ぼんやりと外を眺めながら茶を飲んでいると政宗がニヤニヤと朔弥に話しかけてきた。
外と言っても2つの世界が融合した、ゴチャゴチャとした統一性のないものだ。
でも朔弥はその統一性のなさが好きだった。


「…ああ、割られた」

「不満そうじゃな、ワシにも茶を寄越せ」


何をしたいのかわからないが、せがまれるままに茶を煎れてやった。
いつものなら給仕の者が側にいるが、朔弥は一人でやりたがるので給仕は茶の世話をしない。
その茶も凝ったものではなく、非常に質素。


「朔弥の茶は美味いな」

「そう」

「そんなに気落ちするな、朔弥。なんならワシが面の仇を討ってやろうか」

「そんなことしてもらわなくて結構。

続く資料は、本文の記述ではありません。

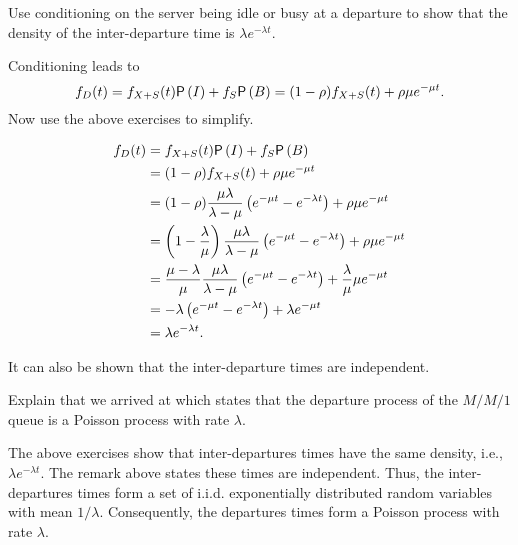 \begin{exercise}
Use conditioning on the server being idle or busy at a departure to show that  the density of  the inter-departure time is $\lambda e^{-\lambda t}$.
  \begin{hint}
Conditioning leads to 
\begin{equation*}
    f_D(t) = f_{X+S}(t) \P{I} + f_S \P B = (1-\rho) f_{X+S}(t) +
    \rho \mu e^{-\mu t}.
\end{equation*}
    Now use the above exercises to simplify.
  \end{hint}
  \begin{solution}
       \begin{align*}
    f_D(t) 
&= f_{X+S}(t) \P I + f_S \P B \\
&= (1-\rho) f_{X+S}(t) +    \rho \mu e^{-\mu t} \\
&= (1-\rho) \frac{\mu\lambda}{\lambda-\mu} \left(e^{-\mu t}-e^{-\lambda t}\right) +    \rho \mu e^{-\mu t} \\
&= \left(1-\frac{\lambda}\mu\right) \frac{\mu\lambda}{\lambda-\mu}\left(e^{-\mu t}-e^{-\lambda t}\right)  +    \rho \mu e^{-\mu t} \\
&= \frac{\mu-\lambda}\mu \frac{\mu\lambda}{\lambda-\mu}\left(e^{-\mu t}-e^{-\lambda t}\right)  +    \frac\lambda \mu \mu e^{-\mu t} \\
&= - \lambda\left(e^{-\mu t}-e^{-\lambda t}\right)  +    \lambda e^{-\mu t} \\
&=  \lambda e^{-\lambda t}.
      \end{align*}
  \end{solution}
\end{exercise}

It can also be shown that the inter-departure times are independent. 

\begin{exercise}\label{ex:burke}
Explain that we arrived at  which states that the departure process of the $M/M/1$ queue is a Poisson  process with rate $\lambda$. 
\begin{solution}
The above exercises show that inter-departures times have the same density, i.e., $\lambda e^{-\lambda t}$. The remark above states these times are independent. Thus,  the inter-departures times form a set of i.i.d. exponentially distributed random variables with mean $1/\lambda$. Consequently, the departures times form a Poisson process with rate $\lambda$.
\end{solution}
\end{exercise}

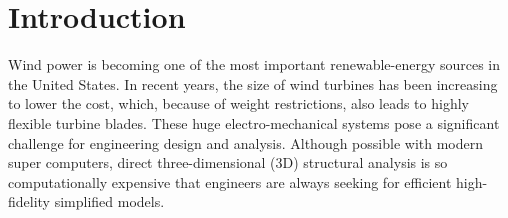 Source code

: \section{Introduction} 

Wind power is becoming one of the most important renewable-energy sources in
the United States.
In recent years, the size of wind
turbines has been increasing to lower the cost, which, because of
weight restrictions, also leads
to highly flexible turbine blades. These huge electro-mechanical systems pose
a significant challenge for engineering design and analysis. Although
possible with modern super computers, direct three-dimensional (3D)
structural analysis is so computationally expensive that engineers are
always seeking for efficient high-fidelity simplified models.

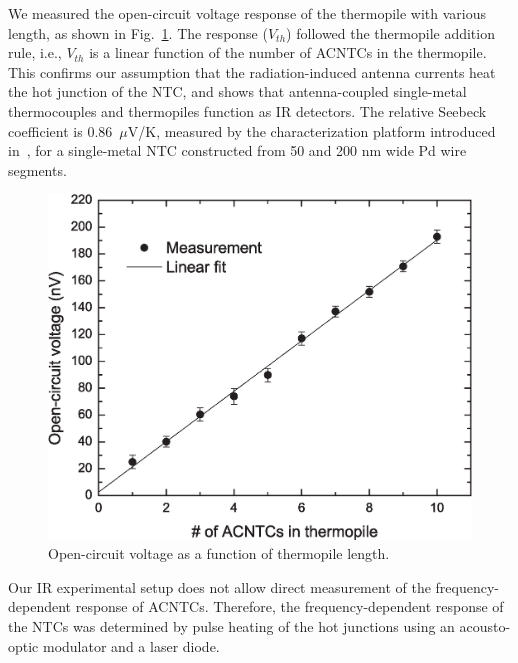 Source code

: \documentclass[journal]{IEEEtran}
\begin{document}
We measured the open-circuit voltage response of the thermopile with various length, as shown in Fig.~\ref{fig2}. The response ($V_{th}$) followed the thermopile addition rule, i.e., $V_{th}$ is a linear function of the number of ACNTCs in the thermopile. This confirms our assumption that the radiation-induced antenna currents heat the hot junction of the NTC, and shows that antenna-coupled single-metal thermocouples and thermopiles function as IR detectors. The relative Seebeck coefficient is 0.86~$\mu$V/K, measured by the characterization platform introduced in~\cite{szakmany_nanowire_2013}, for a single-metal NTC constructed from 50 and 200 nm wide Pd wire segments.
%
\begin{figure}[h]
\centerline{\includegraphics[width=0.95\columnwidth,clip]{figures/Fig10new}}
\caption{Open-circuit voltage as a function of thermopile length.}
\label{fig2}
\end{figure}
%

Our IR experimental setup does not allow direct measurement of the frequency-dependent response of ACNTCs. Therefore, the frequency-dependent response of the NTCs was determined by pulse heating of the hot junctions using an acousto-optic modulator and a laser diode. 
\end{document}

そのくらい自分でやるよ」

「なんじゃ、可愛げのない女じゃ」


普段はこんなに無愛想ではない朔弥。
余程幸村に面を割られたのが辛かったのだろうと政宗は思った。

孫市のところにいた朔弥と被るところが多すぎる。
あの朔弥は最初こそ心を開かなかったが、次第に心を開いてくると可愛らしいところもあった。
茶の煎れ方を教えてやれば、よころんで教わっていた。
今目の前にいる朔弥は、政宗が雑賀の女に教えた事と同じ様に茶を煎れている。


「お前は何者じゃ、朔弥」

「何者って…私は私だよ、政宗」

「妲己の元に身を寄せる前は何処で何をしておった」

「さあ、覚えてない」

「おぬし、雑賀の朔弥ではないのか?孫市はどうした」

「ねえ、政宗。その雑賀なんて私は知らないの、いい?だいたい誰、孫市って」


深い溜め息を朔弥がついた。
ウンザリなんだよ、その話題。そう言いたそうな溜め息だ。

朔弥は過去の話をしない。
出身は何処かと聞けば知らない分からないの一点張り。
最初こそ隠しているのではないかと思ったが、次第に分からないのではないかと思い始めた。
妲己が朔弥の記憶を操作している…?何の為に?
そう思いだすと疑問が次々と頭に浮かぶ始末。
こちらとしては味方が多いに越したことはない。
しかし、本心から遠呂智の復活を願っているのかわからない輩は邪魔だ。
しかも朔弥は術を使う事のできる者だ。
その力があちらに加担したらそれなりになる。


「朔弥、お前は遠呂智の復活を願う同士、それで間違いはないな?」

「馬鹿にしてるの?私の意義も理由も全てはそこにある」


やはり雑賀のとは違うのか。
あの女はこんな妖艶に笑いなどしない。